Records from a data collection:

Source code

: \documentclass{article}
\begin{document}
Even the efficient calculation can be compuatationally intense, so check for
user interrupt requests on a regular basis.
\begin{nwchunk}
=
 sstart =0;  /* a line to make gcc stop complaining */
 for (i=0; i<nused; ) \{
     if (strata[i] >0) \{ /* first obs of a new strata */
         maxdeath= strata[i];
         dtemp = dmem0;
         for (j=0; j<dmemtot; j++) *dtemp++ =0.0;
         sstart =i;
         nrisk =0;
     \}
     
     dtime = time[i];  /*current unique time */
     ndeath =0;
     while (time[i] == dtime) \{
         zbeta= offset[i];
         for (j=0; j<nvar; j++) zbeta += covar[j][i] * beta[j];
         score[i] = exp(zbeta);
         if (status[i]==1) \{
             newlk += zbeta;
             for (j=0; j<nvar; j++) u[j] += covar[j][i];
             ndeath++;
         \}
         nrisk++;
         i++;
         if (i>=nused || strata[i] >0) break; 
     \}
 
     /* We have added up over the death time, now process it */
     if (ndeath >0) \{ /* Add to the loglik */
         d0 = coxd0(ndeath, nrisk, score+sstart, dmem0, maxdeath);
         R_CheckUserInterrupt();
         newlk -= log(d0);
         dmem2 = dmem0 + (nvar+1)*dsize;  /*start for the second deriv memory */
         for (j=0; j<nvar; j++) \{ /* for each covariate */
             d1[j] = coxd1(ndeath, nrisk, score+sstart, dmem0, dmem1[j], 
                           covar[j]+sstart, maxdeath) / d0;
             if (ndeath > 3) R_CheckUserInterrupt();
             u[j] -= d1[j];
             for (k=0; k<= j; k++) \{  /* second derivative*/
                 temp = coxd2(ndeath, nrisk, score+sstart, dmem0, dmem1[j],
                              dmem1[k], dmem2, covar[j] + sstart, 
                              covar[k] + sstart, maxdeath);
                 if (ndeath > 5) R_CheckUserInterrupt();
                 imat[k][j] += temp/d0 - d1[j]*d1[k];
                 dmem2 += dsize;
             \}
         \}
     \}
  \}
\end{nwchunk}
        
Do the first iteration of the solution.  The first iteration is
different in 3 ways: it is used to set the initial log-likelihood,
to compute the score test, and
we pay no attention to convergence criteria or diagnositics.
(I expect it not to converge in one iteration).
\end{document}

**WORK ORDER:**
Working through the entries line by line, count those containing "time" and report only the number.

**EXPECTED ANSWER:**
3